(Source material)
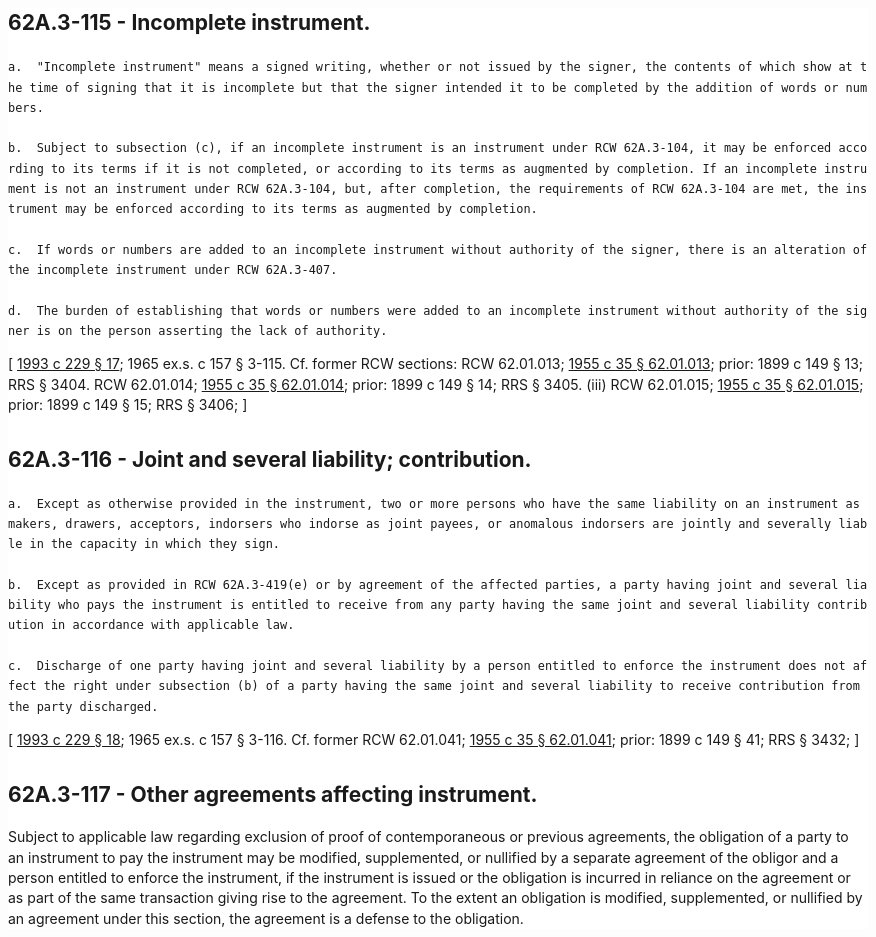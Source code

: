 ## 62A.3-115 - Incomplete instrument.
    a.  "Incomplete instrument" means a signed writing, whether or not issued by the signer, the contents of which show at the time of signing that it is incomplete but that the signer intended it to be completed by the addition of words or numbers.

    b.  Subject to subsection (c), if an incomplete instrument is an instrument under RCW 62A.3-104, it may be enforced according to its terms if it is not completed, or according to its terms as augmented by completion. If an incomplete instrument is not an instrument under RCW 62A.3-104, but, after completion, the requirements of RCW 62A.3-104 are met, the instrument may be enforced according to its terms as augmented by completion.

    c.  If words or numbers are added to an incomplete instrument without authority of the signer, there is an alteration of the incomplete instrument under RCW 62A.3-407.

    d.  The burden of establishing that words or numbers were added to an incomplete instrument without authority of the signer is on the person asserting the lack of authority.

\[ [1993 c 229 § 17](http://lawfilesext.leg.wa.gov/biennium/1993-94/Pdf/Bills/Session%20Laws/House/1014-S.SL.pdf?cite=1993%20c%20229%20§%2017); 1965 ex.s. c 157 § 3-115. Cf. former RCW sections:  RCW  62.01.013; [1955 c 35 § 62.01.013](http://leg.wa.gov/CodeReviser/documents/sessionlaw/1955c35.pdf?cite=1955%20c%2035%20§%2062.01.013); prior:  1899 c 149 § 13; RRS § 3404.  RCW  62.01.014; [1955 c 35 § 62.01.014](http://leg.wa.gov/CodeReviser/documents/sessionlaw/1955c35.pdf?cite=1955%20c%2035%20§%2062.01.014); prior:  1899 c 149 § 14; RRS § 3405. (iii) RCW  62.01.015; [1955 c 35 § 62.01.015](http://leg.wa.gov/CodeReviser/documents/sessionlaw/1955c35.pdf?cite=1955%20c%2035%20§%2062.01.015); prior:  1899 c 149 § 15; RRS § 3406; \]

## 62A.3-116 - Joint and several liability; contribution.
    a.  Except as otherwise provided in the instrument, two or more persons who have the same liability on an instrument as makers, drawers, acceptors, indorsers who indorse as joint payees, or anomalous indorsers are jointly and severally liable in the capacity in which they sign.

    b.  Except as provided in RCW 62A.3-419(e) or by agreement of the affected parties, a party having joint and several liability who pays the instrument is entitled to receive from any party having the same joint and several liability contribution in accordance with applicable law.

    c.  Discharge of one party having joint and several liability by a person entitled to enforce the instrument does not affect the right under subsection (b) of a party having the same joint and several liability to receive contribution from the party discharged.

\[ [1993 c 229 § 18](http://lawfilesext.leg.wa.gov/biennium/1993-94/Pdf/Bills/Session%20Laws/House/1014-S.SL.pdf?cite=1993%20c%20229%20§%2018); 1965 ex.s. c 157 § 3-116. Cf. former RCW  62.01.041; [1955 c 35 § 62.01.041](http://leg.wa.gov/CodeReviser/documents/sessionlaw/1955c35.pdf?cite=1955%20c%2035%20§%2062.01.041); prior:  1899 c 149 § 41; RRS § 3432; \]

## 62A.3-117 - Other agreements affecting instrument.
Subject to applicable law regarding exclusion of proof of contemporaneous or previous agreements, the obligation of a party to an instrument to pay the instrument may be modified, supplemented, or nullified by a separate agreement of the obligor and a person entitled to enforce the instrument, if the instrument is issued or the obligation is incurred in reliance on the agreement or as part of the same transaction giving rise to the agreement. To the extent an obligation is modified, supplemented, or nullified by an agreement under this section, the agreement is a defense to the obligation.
(End Source material)
(Source material)
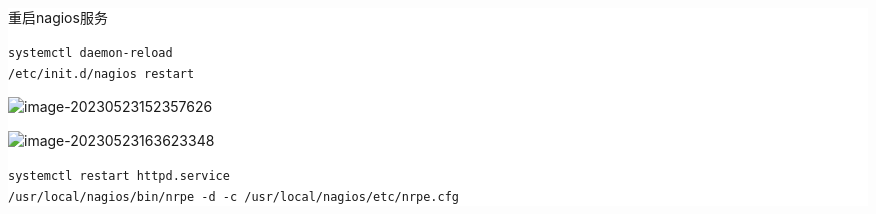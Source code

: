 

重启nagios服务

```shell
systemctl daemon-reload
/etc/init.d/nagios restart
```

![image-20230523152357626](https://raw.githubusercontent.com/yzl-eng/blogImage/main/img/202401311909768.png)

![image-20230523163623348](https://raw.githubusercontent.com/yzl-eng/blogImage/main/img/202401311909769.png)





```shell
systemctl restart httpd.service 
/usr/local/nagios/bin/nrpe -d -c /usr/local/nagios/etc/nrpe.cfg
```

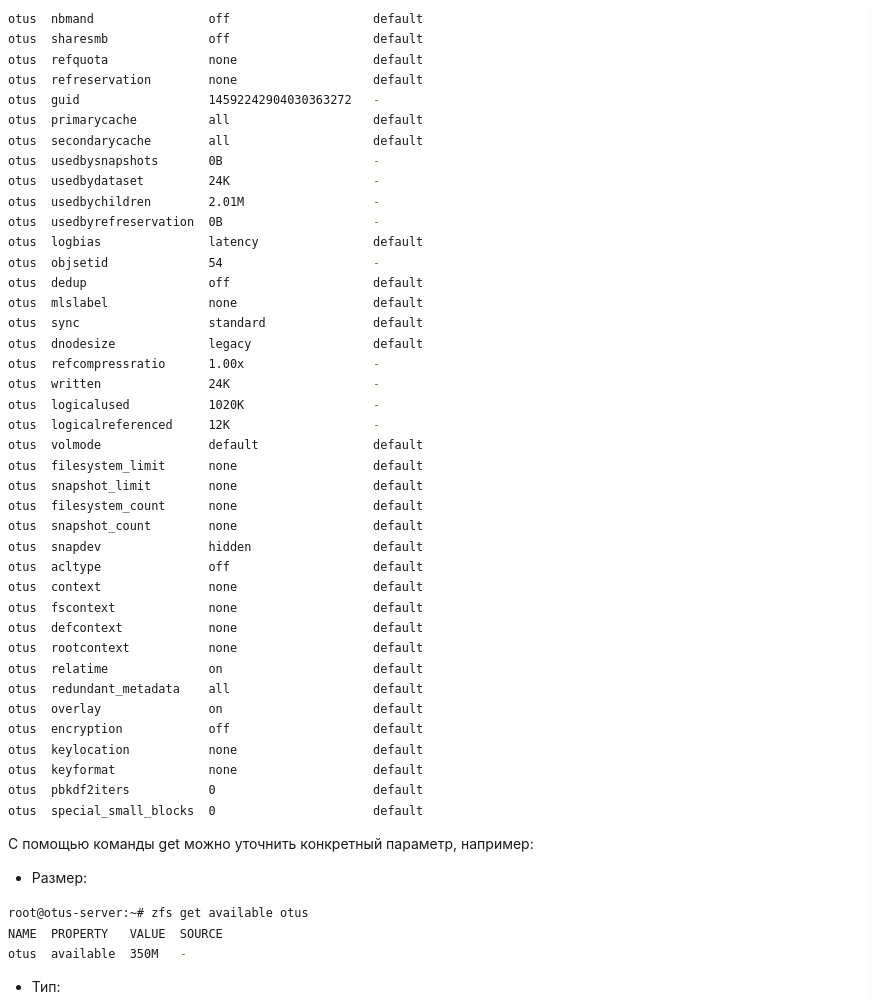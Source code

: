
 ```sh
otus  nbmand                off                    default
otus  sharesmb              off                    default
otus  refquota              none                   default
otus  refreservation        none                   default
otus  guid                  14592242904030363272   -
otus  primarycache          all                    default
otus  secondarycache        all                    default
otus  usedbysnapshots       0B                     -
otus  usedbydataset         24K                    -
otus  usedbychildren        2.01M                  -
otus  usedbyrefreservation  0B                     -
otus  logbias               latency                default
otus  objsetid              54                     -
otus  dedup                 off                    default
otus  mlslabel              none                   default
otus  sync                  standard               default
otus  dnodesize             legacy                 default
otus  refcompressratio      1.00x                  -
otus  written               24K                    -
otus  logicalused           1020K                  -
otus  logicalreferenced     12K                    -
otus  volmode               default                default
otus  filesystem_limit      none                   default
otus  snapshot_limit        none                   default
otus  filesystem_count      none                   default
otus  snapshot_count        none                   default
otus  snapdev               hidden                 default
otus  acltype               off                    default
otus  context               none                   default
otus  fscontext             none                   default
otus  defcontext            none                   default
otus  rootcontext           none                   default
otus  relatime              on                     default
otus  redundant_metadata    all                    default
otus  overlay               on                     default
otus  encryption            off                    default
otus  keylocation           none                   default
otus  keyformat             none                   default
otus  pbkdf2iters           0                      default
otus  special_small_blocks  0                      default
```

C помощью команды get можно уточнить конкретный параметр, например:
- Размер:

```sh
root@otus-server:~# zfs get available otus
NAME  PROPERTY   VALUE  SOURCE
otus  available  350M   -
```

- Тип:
(End Source material)
→ Work to complete: Scan the listing above and tally the lines that include the string "githubusercontent". Write the total and nothing more.

→ Task response: 2